One day you’ll find yourself taste testing pork pies for a review piece, whilst the next you could be out and about chatting to locals about the proposed ‘latte levy’.
Seeing my local community through the eyes of a journalist has given me so much more perspective on what matters to people. Everyday activities like walking past a notice board in a supermarket or talking to a stranger suddenly become opportunities for making a real difference in your area. You start to see everything from a completely different view.
You’ll be constantly busy. And personally, that is just the way I like things to be.
Admittedly, there’s so much stigma surrounding apprenticeships that I can understand the opinions that come with the title.
However we’re not tradesmen, tea makers or lunch deliverers. We’re not young people without qualifications, either.
Working as an apprentice in the media sector has so many advantages.
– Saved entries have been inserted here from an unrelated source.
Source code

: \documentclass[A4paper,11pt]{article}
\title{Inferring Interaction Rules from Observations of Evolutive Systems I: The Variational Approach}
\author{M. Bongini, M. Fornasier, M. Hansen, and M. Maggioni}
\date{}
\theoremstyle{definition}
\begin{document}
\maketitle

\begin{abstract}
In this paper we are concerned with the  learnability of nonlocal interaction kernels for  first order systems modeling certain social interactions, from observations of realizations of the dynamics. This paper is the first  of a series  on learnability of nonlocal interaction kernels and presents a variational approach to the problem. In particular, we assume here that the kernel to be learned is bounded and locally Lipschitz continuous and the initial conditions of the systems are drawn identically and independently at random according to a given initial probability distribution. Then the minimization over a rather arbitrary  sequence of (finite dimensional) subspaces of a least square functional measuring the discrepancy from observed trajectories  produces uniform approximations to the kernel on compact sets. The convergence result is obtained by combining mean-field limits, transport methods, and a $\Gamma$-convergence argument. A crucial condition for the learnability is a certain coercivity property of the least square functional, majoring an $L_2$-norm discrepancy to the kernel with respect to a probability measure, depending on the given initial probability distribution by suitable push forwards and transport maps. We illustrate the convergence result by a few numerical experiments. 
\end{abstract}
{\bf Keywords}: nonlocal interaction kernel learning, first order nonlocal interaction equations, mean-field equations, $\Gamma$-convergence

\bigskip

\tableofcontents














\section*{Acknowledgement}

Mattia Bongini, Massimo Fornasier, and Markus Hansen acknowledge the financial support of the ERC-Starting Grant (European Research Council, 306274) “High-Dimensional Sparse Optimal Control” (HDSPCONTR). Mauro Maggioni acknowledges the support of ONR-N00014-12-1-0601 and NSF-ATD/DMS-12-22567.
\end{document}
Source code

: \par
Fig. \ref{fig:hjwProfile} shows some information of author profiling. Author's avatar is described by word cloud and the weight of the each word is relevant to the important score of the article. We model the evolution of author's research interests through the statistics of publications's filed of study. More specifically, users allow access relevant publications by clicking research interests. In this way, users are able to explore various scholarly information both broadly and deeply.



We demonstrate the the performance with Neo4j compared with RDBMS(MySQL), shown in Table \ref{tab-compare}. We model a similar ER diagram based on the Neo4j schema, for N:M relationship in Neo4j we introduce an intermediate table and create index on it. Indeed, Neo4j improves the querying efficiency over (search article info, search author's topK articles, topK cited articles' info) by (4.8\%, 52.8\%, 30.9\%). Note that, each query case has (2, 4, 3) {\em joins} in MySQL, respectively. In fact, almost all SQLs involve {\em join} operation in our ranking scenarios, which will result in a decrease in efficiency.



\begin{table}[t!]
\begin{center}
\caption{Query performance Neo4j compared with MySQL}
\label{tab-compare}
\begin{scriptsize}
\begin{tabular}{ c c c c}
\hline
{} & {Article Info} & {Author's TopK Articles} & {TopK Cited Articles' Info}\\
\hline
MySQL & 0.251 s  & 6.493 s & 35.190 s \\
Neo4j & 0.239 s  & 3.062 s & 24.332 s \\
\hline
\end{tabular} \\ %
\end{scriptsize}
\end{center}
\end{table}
You’re straight into the mix of the newsroom, seeing how everything works, figuring out the system, and most importantly, learning how to write a story to the taste of a newspaper, rather than the tastes of lecturers.
You get to see your stories in print, online, on Twitter and on Facebook. You also get to see others interacting with your work, giving their own opinions and sharing your story with others.
It’s much more than ink on a page for me, it’s sharing experiences, connecting with an audience, learning more about everything from your local parking scandal to international Brexit debates, and working to find and share opinions that turn into the solutions.
I can proudly say that, against the wishes of many, I knew what I wanted. In the end I didn’t even apply to do a degree, and it wasn’t the end of the world at all. I’m now 18 and working in the sector I’ve always wanted to be in.
And I shouldn’t be the only one who decides to make a change and do this.